ACTION ITEM: Each line of the records below that holds "naudojimas" should be returned.

(Saved entries)
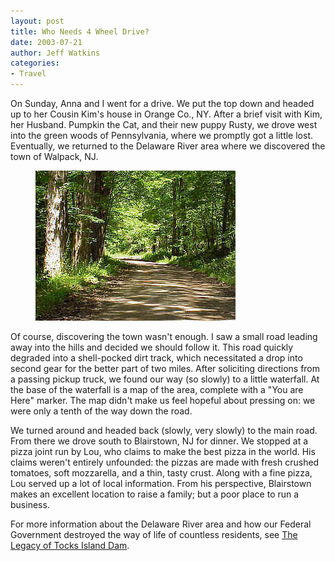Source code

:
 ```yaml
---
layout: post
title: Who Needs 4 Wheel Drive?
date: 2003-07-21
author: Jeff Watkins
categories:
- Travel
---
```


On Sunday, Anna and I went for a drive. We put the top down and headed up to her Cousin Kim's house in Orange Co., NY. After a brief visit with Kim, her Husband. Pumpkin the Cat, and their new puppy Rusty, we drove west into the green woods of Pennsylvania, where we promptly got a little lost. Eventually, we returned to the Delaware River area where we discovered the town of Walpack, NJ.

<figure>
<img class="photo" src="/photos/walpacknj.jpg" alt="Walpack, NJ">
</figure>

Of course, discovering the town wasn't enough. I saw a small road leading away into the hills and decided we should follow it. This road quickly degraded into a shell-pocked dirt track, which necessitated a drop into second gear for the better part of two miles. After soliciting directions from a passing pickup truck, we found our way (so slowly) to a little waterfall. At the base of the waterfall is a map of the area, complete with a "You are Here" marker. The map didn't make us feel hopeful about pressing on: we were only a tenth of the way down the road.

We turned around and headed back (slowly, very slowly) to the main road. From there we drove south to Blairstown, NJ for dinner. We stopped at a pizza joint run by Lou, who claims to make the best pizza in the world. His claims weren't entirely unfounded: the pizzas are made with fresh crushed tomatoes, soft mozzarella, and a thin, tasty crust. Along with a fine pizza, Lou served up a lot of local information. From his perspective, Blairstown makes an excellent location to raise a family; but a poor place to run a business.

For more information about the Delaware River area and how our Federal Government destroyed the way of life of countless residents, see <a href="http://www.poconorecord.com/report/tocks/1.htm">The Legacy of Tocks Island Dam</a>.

--

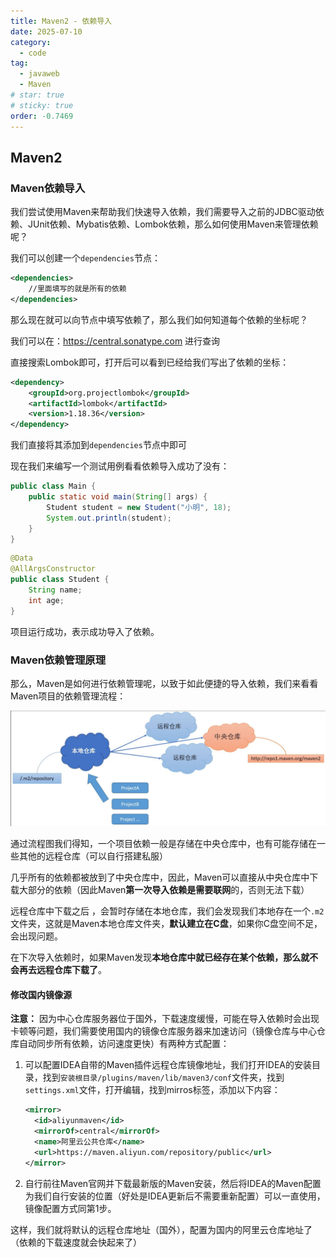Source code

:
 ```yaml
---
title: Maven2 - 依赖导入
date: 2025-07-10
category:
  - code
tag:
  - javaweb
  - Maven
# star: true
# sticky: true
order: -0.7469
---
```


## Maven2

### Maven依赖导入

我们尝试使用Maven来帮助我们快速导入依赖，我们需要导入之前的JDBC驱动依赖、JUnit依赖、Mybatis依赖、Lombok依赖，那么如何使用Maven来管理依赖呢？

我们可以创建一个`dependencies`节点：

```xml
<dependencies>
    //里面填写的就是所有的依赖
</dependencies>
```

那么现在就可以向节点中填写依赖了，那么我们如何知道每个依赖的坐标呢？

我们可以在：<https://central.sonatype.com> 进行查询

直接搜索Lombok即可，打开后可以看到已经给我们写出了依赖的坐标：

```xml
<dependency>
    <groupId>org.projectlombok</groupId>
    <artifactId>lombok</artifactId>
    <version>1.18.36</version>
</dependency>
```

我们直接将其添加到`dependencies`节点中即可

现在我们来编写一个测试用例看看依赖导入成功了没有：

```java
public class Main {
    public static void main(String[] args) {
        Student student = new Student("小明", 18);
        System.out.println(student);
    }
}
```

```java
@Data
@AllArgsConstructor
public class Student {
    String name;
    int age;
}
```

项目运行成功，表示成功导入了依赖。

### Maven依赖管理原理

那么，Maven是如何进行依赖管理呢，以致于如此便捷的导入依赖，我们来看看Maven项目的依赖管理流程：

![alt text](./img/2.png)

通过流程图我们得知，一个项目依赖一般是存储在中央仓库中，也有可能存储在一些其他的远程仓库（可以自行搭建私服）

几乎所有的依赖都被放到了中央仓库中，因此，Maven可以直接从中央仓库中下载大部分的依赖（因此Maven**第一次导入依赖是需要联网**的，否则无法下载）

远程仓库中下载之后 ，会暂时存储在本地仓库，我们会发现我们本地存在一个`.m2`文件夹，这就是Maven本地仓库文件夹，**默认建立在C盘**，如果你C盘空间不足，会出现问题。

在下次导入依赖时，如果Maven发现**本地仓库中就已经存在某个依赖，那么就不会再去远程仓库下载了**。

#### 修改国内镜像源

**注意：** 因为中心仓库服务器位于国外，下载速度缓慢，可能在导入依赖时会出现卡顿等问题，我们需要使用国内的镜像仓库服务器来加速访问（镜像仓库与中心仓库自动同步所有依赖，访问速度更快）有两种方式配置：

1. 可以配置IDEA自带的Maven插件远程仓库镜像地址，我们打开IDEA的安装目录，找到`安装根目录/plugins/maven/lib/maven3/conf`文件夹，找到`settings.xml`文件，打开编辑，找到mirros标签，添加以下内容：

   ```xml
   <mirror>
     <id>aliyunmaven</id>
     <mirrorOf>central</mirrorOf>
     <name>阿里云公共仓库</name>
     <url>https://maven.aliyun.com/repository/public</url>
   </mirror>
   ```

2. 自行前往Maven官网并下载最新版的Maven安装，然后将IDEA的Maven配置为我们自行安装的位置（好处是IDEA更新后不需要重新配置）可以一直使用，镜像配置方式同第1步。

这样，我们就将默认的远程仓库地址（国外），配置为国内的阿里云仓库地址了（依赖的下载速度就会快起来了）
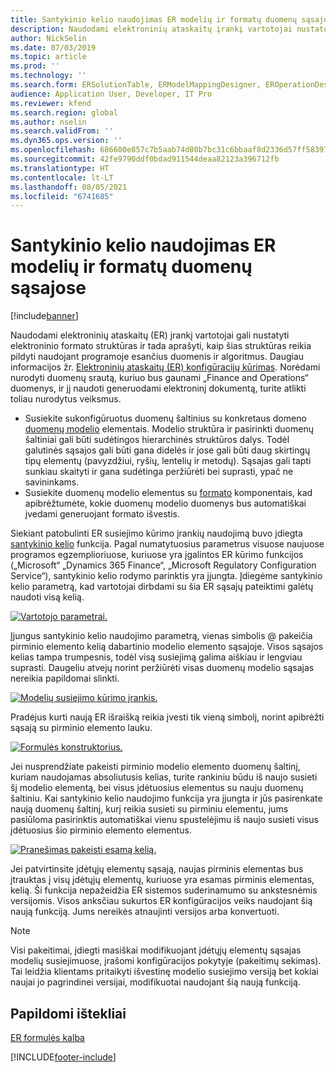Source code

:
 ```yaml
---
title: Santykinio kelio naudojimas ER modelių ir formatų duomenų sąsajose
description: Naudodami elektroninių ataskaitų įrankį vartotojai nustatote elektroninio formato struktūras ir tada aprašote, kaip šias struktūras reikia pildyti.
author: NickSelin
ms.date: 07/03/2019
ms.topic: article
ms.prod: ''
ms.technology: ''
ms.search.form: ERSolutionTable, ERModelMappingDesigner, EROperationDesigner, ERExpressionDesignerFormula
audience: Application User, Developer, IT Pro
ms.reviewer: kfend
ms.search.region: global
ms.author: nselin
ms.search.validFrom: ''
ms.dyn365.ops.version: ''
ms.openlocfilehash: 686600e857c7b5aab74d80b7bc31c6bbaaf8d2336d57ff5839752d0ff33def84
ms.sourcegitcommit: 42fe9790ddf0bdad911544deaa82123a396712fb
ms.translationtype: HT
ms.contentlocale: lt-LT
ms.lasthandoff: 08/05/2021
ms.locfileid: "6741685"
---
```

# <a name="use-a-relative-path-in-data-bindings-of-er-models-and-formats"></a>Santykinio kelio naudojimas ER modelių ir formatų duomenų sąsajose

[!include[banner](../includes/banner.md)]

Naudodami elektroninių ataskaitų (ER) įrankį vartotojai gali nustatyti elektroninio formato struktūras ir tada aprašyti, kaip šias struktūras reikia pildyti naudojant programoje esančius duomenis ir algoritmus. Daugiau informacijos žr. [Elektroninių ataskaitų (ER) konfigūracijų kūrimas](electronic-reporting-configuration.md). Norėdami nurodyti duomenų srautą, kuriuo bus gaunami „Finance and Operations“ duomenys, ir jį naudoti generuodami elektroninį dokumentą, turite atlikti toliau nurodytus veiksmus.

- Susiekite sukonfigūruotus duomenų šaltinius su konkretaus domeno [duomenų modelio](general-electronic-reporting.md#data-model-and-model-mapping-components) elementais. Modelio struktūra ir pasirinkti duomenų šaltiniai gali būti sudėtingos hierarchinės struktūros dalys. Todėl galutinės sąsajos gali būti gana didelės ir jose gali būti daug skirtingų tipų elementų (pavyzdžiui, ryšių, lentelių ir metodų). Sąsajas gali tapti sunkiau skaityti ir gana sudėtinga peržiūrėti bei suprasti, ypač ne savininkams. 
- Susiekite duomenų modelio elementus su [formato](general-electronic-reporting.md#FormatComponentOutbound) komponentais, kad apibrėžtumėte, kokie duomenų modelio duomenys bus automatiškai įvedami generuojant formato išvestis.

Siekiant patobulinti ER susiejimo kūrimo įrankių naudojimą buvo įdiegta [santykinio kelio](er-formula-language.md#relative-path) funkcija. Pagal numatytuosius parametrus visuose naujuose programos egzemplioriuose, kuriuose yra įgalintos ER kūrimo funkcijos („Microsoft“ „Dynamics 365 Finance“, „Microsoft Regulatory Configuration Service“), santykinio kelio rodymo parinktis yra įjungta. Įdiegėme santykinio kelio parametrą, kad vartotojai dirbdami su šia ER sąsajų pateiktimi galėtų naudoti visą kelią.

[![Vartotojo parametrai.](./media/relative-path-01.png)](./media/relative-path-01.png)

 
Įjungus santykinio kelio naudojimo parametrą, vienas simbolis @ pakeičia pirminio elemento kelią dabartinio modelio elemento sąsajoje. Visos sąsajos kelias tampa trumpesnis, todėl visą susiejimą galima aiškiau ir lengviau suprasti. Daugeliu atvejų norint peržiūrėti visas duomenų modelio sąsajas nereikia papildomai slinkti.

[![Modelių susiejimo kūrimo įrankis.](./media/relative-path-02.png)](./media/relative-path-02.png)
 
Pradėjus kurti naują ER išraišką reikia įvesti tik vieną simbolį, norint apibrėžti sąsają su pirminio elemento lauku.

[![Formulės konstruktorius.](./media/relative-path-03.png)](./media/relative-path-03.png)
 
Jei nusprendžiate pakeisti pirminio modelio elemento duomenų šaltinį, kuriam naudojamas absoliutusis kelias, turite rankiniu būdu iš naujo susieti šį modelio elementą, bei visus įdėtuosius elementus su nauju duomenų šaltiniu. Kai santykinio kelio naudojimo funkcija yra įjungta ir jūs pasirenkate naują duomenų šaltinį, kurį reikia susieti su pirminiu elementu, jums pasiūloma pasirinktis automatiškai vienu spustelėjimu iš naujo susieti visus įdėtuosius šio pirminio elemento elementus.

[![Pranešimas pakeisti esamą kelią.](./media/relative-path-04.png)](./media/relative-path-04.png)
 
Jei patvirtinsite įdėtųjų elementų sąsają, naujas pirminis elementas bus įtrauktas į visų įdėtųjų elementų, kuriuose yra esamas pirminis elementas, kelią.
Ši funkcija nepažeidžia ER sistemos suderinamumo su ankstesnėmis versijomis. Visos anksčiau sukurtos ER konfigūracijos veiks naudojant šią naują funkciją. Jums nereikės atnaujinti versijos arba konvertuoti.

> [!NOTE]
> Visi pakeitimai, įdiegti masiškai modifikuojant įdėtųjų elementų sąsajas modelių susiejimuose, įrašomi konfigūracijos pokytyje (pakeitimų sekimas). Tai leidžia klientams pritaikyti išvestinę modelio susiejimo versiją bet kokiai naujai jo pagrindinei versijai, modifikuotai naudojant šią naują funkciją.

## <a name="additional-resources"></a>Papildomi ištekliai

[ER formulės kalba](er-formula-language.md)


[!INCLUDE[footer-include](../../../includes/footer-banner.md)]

REPLY:
title: Santykinio kelio naudojimas ER modelių ir formatų duomenų sąsajose
# <a name="use-a-relative-path-in-data-bindings-of-er-models-and-formats"></a>Santykinio kelio naudojimas ER modelių ir formatų duomenų sąsajose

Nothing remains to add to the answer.